Work to be completed: Scan the records below for the line with "you a visit!**" and the line with "Please provide the", and retype that range exactly, both ends included, pictures excepted.
[Records shown — start]
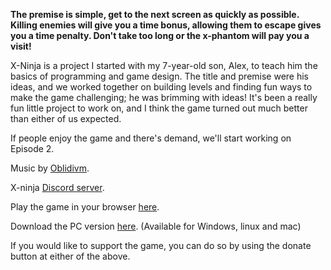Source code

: **The premise is simple, get to the next screen as quickly as possible. Killing enemies will give you a time bonus, allowing them to escape gives you a time penalty. Don't take too long or the x-phantom will pay you a visit!**

X-Ninja is a project I started with my 7-year-old son, Alex, to teach him the basics of programming and game design. The title and premise were his ideas, and we worked together on building levels and finding fun ways to make the game challenging; he was brimming with ideas! It's been a really fun little project to work on, and I think the game turned out much better than either of us expected.

If people enjoy the game and there's demand, we'll start working on Episode 2.

Music by [Oblidivm](https://oblidivmmusic.blogspot.com).

X-ninja [Discord server](https://discord.gg/6RZBt4NU).

Play the game in your browser [here](https://flump-studios.itch.io/x-ninja-browser).

Download the PC version [here](https://flump-studios.itch.io/xninja). (Available for Windows, linux and mac)

If you would like to support the game, you can do so by using the donate button at either of the above.
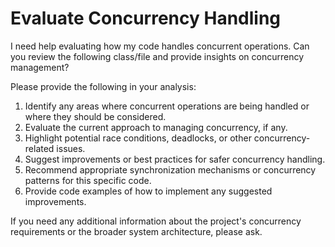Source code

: # Evaluate Concurrency Handling

I need help evaluating how my code handles concurrent operations. Can you review the following class/file and provide insights on concurrency management?




Please provide the following in your analysis:

1. Identify any areas where concurrent operations are being handled or where they should be considered.
2. Evaluate the current approach to managing concurrency, if any.
3. Highlight potential race conditions, deadlocks, or other concurrency-related issues.
4. Suggest improvements or best practices for safer concurrency handling.
5. Recommend appropriate synchronization mechanisms or concurrency patterns for this specific code.
6. Provide code examples of how to implement any suggested improvements.

If you need any additional information about the project's concurrency requirements or the broader system architecture, please ask.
[Records shown — finish]
Exercise answer:
: **The premise is simple, get to the next screen as quickly as possible. Killing enemies will give you a time bonus, allowing them to escape gives you a time penalty. Don't take too long or the x-phantom will pay you a visit!**

X-Ninja is a project I started with my 7-year-old son, Alex, to teach him the basics of programming and game design. The title and premise were his ideas, and we worked together on building levels and finding fun ways to make the game challenging; he was brimming with ideas! It's been a really fun little project to work on, and I think the game turned out much better than either of us expected.

If people enjoy the game and there's demand, we'll start working on Episode 2.

Music by [Oblidivm](https://oblidivmmusic.blogspot.com).

X-ninja [Discord server](https://discord.gg/6RZBt4NU).

Play the game in your browser [here](https://flump-studios.itch.io/x-ninja-browser).

Download the PC version [here](https://flump-studios.itch.io/xninja). (Available for Windows, linux and mac)

If you would like to support the game, you can do so by using the donate button at either of the above.
Source code

: # Evaluate Concurrency Handling

I need help evaluating how my code handles concurrent operations. Can you review the following class/file and provide insights on concurrency management?




Please provide the following in your analysis:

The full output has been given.